▸ TASK TO CARRY OUT
Please go line by line through the material and copy each one containing the word "theta".

(DATA RECORDS Opens)

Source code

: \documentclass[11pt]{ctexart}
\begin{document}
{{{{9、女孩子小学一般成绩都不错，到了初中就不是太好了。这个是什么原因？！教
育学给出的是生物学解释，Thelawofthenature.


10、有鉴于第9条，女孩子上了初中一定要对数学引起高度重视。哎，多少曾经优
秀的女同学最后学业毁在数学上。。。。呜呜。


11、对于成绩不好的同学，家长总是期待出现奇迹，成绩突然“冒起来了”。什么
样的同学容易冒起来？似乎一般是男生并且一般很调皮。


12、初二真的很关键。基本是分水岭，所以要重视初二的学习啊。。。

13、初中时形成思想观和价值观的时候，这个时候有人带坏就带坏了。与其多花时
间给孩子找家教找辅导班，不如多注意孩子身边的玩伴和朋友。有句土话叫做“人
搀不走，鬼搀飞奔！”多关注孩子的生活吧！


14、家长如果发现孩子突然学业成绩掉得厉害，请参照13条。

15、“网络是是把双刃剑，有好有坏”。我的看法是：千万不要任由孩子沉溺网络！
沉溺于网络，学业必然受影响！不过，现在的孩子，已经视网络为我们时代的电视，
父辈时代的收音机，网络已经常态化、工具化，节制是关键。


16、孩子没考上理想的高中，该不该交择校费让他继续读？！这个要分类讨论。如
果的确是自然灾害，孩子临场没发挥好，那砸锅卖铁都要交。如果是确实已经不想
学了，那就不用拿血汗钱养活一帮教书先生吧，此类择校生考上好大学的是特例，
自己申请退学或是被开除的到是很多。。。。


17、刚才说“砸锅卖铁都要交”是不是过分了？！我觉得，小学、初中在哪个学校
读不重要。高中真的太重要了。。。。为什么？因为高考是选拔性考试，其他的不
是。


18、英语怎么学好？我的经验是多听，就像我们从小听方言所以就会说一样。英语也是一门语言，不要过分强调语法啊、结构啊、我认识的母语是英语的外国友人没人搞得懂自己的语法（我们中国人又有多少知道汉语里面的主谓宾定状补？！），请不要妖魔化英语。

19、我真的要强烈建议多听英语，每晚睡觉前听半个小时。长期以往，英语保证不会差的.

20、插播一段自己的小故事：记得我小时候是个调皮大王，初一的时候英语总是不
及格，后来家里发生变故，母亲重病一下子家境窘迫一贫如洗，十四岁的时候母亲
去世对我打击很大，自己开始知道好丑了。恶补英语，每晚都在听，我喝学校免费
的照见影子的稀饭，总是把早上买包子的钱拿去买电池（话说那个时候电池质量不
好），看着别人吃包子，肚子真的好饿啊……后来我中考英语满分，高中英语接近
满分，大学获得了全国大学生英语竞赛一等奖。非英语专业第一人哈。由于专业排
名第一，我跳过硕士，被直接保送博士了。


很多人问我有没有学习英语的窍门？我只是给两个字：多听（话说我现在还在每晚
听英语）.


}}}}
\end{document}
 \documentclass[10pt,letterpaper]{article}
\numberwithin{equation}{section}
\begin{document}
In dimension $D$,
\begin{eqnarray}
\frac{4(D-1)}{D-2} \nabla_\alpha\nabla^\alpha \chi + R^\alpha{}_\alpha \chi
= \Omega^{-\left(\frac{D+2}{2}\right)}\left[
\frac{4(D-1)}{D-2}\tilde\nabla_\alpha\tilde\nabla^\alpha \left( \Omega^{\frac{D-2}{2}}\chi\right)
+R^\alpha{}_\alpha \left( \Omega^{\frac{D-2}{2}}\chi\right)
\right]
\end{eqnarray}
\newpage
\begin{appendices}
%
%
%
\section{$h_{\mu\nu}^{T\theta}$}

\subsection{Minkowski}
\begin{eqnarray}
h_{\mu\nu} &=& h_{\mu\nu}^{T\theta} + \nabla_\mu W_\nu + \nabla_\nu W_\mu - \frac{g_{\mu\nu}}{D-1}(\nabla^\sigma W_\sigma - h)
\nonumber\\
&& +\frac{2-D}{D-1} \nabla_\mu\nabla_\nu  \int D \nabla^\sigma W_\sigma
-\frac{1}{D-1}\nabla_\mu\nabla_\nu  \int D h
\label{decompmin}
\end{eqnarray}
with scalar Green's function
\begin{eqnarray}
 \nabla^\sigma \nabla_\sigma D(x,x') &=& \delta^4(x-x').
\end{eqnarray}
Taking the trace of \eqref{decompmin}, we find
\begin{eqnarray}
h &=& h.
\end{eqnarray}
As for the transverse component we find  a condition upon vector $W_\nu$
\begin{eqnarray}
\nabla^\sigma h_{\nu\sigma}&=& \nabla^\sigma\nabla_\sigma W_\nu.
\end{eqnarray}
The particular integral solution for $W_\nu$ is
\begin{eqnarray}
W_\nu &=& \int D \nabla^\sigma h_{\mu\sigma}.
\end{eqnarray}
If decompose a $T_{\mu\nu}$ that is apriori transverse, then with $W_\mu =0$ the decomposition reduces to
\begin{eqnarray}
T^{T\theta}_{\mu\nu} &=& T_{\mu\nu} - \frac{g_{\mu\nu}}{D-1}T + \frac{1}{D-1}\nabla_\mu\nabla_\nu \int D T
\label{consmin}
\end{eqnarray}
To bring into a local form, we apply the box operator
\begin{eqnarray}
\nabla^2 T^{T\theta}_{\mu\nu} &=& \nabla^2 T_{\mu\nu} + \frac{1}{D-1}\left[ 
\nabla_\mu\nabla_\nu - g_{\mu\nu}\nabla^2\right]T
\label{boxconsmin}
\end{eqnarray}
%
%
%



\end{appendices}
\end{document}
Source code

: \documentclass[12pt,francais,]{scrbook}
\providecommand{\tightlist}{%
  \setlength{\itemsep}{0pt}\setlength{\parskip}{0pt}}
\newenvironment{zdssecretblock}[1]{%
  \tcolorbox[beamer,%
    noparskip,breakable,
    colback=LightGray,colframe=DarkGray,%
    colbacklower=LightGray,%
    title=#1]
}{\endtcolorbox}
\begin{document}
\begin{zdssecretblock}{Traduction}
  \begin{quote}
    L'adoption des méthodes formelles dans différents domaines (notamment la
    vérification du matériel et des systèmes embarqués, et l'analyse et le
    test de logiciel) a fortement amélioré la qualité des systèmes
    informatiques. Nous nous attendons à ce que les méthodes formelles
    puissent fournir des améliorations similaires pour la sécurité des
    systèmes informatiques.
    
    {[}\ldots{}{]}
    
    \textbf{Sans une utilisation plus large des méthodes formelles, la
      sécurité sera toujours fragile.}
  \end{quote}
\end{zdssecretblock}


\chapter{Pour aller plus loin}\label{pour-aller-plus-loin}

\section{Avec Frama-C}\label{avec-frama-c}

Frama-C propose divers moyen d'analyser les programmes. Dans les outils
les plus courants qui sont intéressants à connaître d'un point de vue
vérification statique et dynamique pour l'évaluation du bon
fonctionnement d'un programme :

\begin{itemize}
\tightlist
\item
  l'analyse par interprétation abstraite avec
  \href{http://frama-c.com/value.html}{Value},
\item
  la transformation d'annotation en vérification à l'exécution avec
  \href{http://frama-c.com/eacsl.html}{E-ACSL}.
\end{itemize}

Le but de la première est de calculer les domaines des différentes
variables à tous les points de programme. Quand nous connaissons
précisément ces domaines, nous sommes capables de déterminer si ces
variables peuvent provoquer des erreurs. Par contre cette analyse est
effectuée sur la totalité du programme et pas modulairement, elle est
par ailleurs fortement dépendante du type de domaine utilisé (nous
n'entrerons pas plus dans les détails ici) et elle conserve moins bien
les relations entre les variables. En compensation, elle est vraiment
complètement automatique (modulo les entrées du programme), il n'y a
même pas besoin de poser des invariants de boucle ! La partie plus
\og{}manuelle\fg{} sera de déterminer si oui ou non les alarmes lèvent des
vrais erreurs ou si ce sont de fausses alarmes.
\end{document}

(DATA RECORDS Closes)

▸ OUTPUT BELOW
\section{$h_{\mu\nu}^{T\theta}$}
h_{\mu\nu} &=& h_{\mu\nu}^{T\theta} + \nabla_\mu W_\nu + \nabla_\nu W_\mu - \frac{g_{\mu\nu}}{D-1}(\nabla^\sigma W_\sigma - h)
T^{T\theta}_{\mu\nu} &=& T_{\mu\nu} - \frac{g_{\mu\nu}}{D-1}T + \frac{1}{D-1}\nabla_\mu\nabla_\nu \int D T
\nabla^2 T^{T\theta}_{\mu\nu} &=& \nabla^2 T_{\mu\nu} + \frac{1}{D-1}\left[ 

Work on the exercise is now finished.